DATA SHOWN:

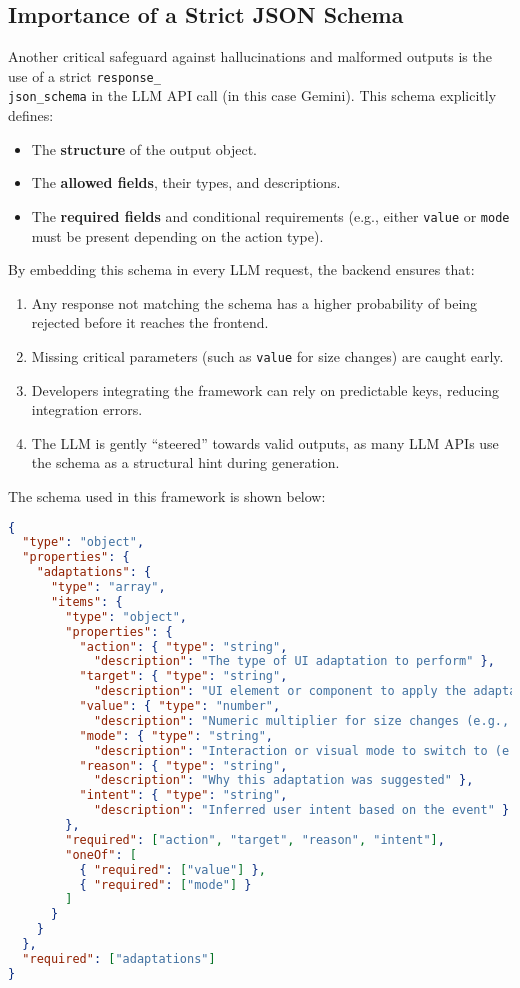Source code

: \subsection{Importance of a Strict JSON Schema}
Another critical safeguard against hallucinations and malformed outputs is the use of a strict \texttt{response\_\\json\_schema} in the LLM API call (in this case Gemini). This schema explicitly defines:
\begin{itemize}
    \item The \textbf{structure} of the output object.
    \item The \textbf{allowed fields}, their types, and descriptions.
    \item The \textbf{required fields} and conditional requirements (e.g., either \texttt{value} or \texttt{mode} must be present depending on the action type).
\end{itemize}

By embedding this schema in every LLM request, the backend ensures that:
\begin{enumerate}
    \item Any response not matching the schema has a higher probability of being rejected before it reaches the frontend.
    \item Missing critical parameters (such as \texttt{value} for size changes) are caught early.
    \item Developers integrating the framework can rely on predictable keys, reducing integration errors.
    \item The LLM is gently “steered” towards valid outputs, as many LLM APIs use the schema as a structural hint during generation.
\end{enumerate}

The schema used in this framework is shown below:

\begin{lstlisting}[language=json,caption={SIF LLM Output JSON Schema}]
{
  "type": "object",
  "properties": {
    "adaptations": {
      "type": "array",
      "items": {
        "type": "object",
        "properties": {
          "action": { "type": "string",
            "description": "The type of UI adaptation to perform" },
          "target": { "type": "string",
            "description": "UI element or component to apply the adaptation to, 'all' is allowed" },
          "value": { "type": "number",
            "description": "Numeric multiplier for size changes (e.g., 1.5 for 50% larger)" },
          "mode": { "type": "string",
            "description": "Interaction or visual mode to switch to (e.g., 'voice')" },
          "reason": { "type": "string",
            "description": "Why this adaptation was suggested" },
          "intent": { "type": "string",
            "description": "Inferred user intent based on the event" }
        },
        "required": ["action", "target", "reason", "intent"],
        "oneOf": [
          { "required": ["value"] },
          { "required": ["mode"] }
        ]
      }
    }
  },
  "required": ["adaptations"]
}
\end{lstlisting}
---
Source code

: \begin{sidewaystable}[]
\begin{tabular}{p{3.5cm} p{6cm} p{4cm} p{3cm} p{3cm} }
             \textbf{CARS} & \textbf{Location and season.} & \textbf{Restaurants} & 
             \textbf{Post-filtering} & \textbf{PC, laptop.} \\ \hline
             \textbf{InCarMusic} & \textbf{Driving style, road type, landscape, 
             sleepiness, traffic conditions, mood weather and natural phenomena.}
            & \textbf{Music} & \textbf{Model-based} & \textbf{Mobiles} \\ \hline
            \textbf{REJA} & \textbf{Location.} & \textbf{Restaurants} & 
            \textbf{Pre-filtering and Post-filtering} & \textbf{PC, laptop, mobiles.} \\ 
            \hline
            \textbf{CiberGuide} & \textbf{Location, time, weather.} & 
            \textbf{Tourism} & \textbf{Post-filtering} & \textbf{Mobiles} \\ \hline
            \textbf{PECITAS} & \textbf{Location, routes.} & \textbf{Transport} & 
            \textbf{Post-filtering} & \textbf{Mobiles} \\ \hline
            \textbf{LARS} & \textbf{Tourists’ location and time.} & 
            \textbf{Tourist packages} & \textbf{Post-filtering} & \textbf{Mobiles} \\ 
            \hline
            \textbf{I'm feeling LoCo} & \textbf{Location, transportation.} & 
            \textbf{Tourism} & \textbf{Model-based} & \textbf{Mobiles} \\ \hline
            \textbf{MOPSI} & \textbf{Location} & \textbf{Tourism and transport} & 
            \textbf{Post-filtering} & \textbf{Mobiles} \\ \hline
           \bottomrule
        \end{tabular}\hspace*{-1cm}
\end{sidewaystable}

WHAT THE TASK ASKS:
Among the records, find every line with the word "allowed" and copy it.

RESULT BELOW:
    \item The \textbf{allowed fields}, their types, and descriptions.
            "description": "UI element or component to apply the adaptation to, 'all' is allowed" },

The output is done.